いなくなる
雅樹は、素早く隆志の右手からシャープペンを抜き取り、隣で眠っている幹男の右手に突き刺し始めた。


いま目の前で起きている事が、理解できずにいる隆志は動揺する。


「まっ!雅樹やめろって!」


隆志の言葉を無視して、雅樹は幹男の右手に突き刺したシャープペンに力を込める、
シャープペンを突き刺された幹男が隆志の反応より鈍く目覚め始める。


「ん・・・あれ・・・?雅樹どうした・・・?」


幹男は、寝ぼけまなこで視線を、雅樹が自分の右手を掴んでいる事に気づく。


そして、その先の手のひらにシャープペンが突き刺さっていることも。

「いっ!痛ったー!」


幹男が、そう叫びそうになるのを雅樹が口を押さえ止める。


「しっ!静かに!」


雅樹は、幹男の手のひらからシャープペンを引き抜くと、振り返り教壇のほうを見る。



カリカリカリカリカリカリカリカリカリカリカリカリ


アイツは、何事もないように黒板に向かって書き込んでいる。


「雅樹、どうしたというんだ?いきなり俺達の手にシャープペンを突き刺すなんて。
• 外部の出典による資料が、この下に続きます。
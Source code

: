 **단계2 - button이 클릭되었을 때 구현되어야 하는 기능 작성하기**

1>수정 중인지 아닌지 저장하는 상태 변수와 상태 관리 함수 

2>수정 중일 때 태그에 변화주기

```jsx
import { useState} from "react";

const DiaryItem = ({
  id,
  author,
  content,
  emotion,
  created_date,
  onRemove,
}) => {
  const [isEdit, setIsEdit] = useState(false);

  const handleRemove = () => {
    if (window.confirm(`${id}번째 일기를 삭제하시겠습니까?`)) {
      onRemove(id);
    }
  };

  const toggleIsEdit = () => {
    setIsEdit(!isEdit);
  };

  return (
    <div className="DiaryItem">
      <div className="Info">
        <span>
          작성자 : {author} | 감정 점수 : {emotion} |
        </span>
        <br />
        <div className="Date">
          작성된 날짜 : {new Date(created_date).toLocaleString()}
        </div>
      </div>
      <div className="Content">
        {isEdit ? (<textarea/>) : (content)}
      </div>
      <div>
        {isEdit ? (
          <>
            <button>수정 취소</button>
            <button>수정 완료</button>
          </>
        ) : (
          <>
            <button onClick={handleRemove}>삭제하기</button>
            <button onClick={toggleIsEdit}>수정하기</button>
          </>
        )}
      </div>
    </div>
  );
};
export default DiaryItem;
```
」


隆志の問いに、再び振り返り答える雅樹。


「二人が眠っていたから、起こすためにしかたなく刺したんだ」


「起こすために・・・!」


雅樹の予想外の答えに、シャープペンの突き刺さっていた場所を左手で押さえながら
隆志と幹男は唖然とする。


「起こすために、シャープペンを突き刺したのか!」


「そんなむちゃくちゃな!」



雅樹は、二人の怒りを受け流すように隆志と幹夫の言葉を制止した。